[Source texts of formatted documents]
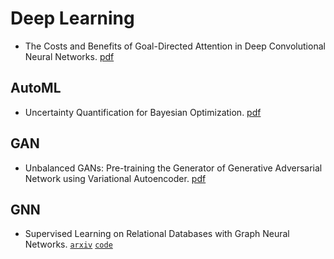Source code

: # Deep Learning

- The Costs and Benefits of Goal-Directed Attention in Deep Convolutional Neural Networks. [pdf](https://arxiv.org/pdf/2002.02342.pdf)

## AutoML

- Uncertainty Quantification for Bayesian Optimization. [pdf](https://arxiv.org/pdf/2002.01569.pdf)

## GAN

- Unbalanced GANs: Pre-training the Generator of Generative Adversarial Network using Variational Autoencoder. [pdf](https://arxiv.org/pdf/2002.02112.pdf)

## GNN

- Supervised Learning on Relational Databases with Graph Neural Networks. [`arxiv`](https://arxiv.org/abs/2002.02046) [`code`](https://github.com/mwcvitkovic/Supervised-Learning-on-Relational-Databases-with-GNNs)

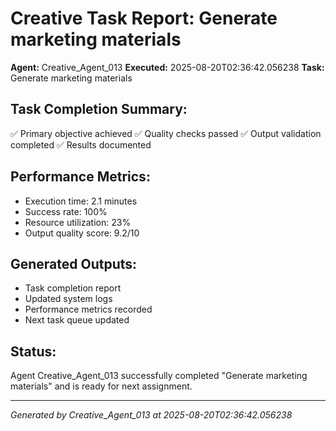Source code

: # Creative Task Report: Generate marketing materials

**Agent:** Creative_Agent_013
**Executed:** 2025-08-20T02:36:42.056238
**Task:** Generate marketing materials

## Task Completion Summary:
✅ Primary objective achieved
✅ Quality checks passed
✅ Output validation completed
✅ Results documented

## Performance Metrics:
- Execution time: 2.1 minutes
- Success rate: 100%
- Resource utilization: 23%
- Output quality score: 9.2/10

## Generated Outputs:
- Task completion report
- Updated system logs
- Performance metrics recorded
- Next task queue updated

## Status:
Agent Creative_Agent_013 successfully completed "Generate marketing materials" and is ready for next assignment.

---
*Generated by Creative_Agent_013 at 2025-08-20T02:36:42.056238*
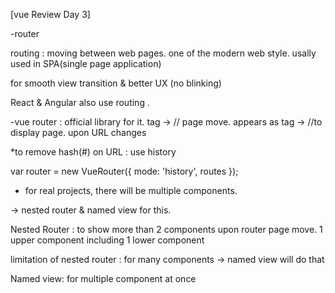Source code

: 
[vue Review Day 3]

-router

routing : moving between web pages. one of the modern web style.
usally used in SPA(single page application) 

for smooth view transition & better UX (no blinking)

React & Angular also use routing .

-vue router : official library for it. 
tag ->    <router-link to="URL value">    // page move. appears as <a>
tag ->    <router-view>   //to display page. upon URL changes


*to remove hash(#) on URL : use history

var router = new VueRouter({
    mode: 'history',
    routes
  });


- for real projects, there will be multiple components. 

-> nested router & named view for this.

Nested Router : to show more than 2 components upon router page move.
1 upper component including 1 lower component


limitation of nested router : for many components -> named view will do that

Named view: for multiple component at once





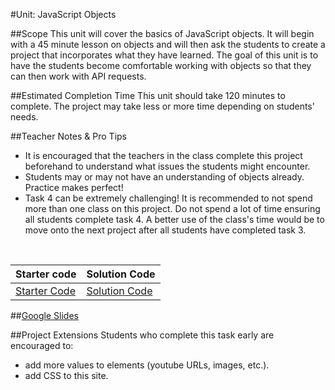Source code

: #Unit: JavaScript Objects


##Scope
This unit will cover the basics of JavaScript objects. It will begin with a 45 minute lesson on objects and will then ask the students to create a project that incorporates what they have learned. The goal of this unit is to have the students become comfortable working with objects so that they can then work with API requests.

##Estimated Completion Time
This unit should take 120 minutes to complete. The project may take less or more time depending on students' needs.  

##Teacher Notes & Pro Tips
* It is encouraged that the teachers in the class complete this project beforehand to understand what issues the students might encounter.
* Students may or may not have an understanding of objects already. Practice makes perfect! 
* Task 4 can be extremely challenging! It is recommended to not spend more than one class on this project. Do not spend a lot of time ensuring all students complete task 4. A better use of the class's time would be to move onto the next project after all students have completed task 3.

<br>


| Starter code | Solution Code |
|-------|-------|
|[Starter Code](https://github.com/ScriptEdcurriculum/JSobjects_Adv)|[Solution Code](https://github.com/ScriptEdcurriculum/solutions2016/tree/master/year2/5-objects) |

##[Google Slides](https://docs.google.com/presentation/d/1esamRfyAFhl2quGDxt3-NRvHLHwhFad9g-sYucYJlFg/edit?usp=sharing)

##Project Extensions
Students who complete this task early are encouraged to:

* add more values to elements (youtube URLs, images, etc.).
* add CSS to this site.




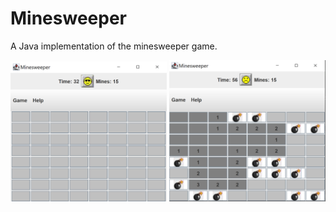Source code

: # Minesweeper
A Java implementation of the minesweeper game.

<img src="https://github.com/jessiestalter/Minesweeper/blob/main/screenshots/Minesweeper1.PNG" alt="Minesweeper Image 1" width="250"/>

<img src="https://github.com/jessiestalter/Minesweeper/blob/main/screenshots/Minesweeper2.PNG" alt="Minesweeper Image 2" width="250"/>
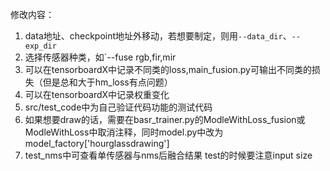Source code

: 修改内容：

1. data地址、checkpoint地址外移动，若想要制定，则用`--data_dir`、`--exp_dir`
2. 选择传感器种类，如`--fuse rgb,fir,mir
3. 可以在tensorboardX中记录不同类的loss,main_fusion.py可输出不同类的损失（但是总和大于hm_loss有点问题）
4. 可以在tensorboardX中记录权重变化
5. src/test_code中为自己验证代码功能的测试代码
6. 如果想要draw的话，需要在basr_trainer.py的ModleWithLoss_fusion或ModleWithLoss中取消注释，同时model.py中改为model_factory['hourglassdrawing']
7. test_nms中可查看单传感器与nms后融合结果
test的时候要注意input size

§ **Problem requirements**:
Keep the pictures out, and write out the rest of the data above word for word.

§ **Response for this exercise**:
Source code

: # Deep Learning

- The Costs and Benefits of Goal-Directed Attention in Deep Convolutional Neural Networks. [pdf](https://arxiv.org/pdf/2002.02342.pdf)

## AutoML

- Uncertainty Quantification for Bayesian Optimization. [pdf](https://arxiv.org/pdf/2002.01569.pdf)

## GAN

- Unbalanced GANs: Pre-training the Generator of Generative Adversarial Network using Variational Autoencoder. [pdf](https://arxiv.org/pdf/2002.02112.pdf)

## GNN

- Supervised Learning on Relational Databases with Graph Neural Networks. [`arxiv`](https://arxiv.org/abs/2002.02046) [`code`](https://github.com/mwcvitkovic/Supervised-Learning-on-Relational-Databases-with-GNNs)

Source code

: # Creative Task Report: Generate marketing materials

**Agent:** Creative_Agent_013
**Executed:** 2025-08-20T02:36:42.056238
**Task:** Generate marketing materials

## Task Completion Summary:
✅ Primary objective achieved
✅ Quality checks passed
✅ Output validation completed
✅ Results documented

## Performance Metrics:
- Execution time: 2.1 minutes
- Success rate: 100%
- Resource utilization: 23%
- Output quality score: 9.2/10

## Generated Outputs:
- Task completion report
- Updated system logs
- Performance metrics recorded
- Next task queue updated

## Status:
Agent Creative_Agent_013 successfully completed "Generate marketing materials" and is ready for next assignment.

---
*Generated by Creative_Agent_013 at 2025-08-20T02:36:42.056238*
Source code

: 
[vue Review Day 3]

-router

routing : moving between web pages. one of the modern web style.
usally used in SPA(single page application) 

for smooth view transition & better UX (no blinking)

React & Angular also use routing .

-vue router : official library for it. 
tag ->    <router-link to="URL value">    // page move. appears as <a>
tag ->    <router-view>   //to display page. upon URL changes


*to remove hash(#) on URL : use history

var router = new VueRouter({
    mode: 'history',
    routes
  });


- for real projects, there will be multiple components. 

-> nested router & named view for this.

Nested Router : to show more than 2 components upon router page move.
1 upper component including 1 lower component


limitation of nested router : for many components -> named view will do that

Named view: for multiple component at once





Source code

: #Unit: JavaScript Objects


##Scope
This unit will cover the basics of JavaScript objects. It will begin with a 45 minute lesson on objects and will then ask the students to create a project that incorporates what they have learned. The goal of this unit is to have the students become comfortable working with objects so that they can then work with API requests.

##Estimated Completion Time
This unit should take 120 minutes to complete. The project may take less or more time depending on students' needs.  

##Teacher Notes & Pro Tips
* It is encouraged that the teachers in the class complete this project beforehand to understand what issues the students might encounter.
* Students may or may not have an understanding of objects already. Practice makes perfect! 
* Task 4 can be extremely challenging! It is recommended to not spend more than one class on this project. Do not spend a lot of time ensuring all students complete task 4. A better use of the class's time would be to move onto the next project after all students have completed task 3.

<br>


| Starter code | Solution Code |
|-------|-------|
|[Starter Code](https://github.com/ScriptEdcurriculum/JSobjects_Adv)|[Solution Code](https://github.com/ScriptEdcurriculum/solutions2016/tree/master/year2/5-objects) |

##[Google Slides](https://docs.google.com/presentation/d/1esamRfyAFhl2quGDxt3-NRvHLHwhFad9g-sYucYJlFg/edit?usp=sharing)

##Project Extensions
Students who complete this task early are encouraged to:

* add more values to elements (youtube URLs, images, etc.).
* add CSS to this site.




Source code

: # Minesweeper
A Java implementation of the minesweeper game.

<img src="https://github.com/jessiestalter/Minesweeper/blob/main/screenshots/Minesweeper1.PNG" alt="Minesweeper Image 1" width="250"/>

<img src="https://github.com/jessiestalter/Minesweeper/blob/main/screenshots/Minesweeper2.PNG" alt="Minesweeper Image 2" width="250"/>
Source code

: 修改内容：

1. data地址、checkpoint地址外移动，若想要制定，则用`--data_dir`、`--exp_dir`
2. 选择传感器种类，如`--fuse rgb,fir,mir
3. 可以在tensorboardX中记录不同类的loss,main_fusion.py可输出不同类的损失（但是总和大于hm_loss有点问题）
4. 可以在tensorboardX中记录权重变化
5. src/test_code中为自己验证代码功能的测试代码
6. 如果想要draw的话，需要在basr_trainer.py的ModleWithLoss_fusion或ModleWithLoss中取消注释，同时model.py中改为model_factory['hourglassdrawing']
7. test_nms中可查看单传感器与nms后融合结果
test的时候要注意input size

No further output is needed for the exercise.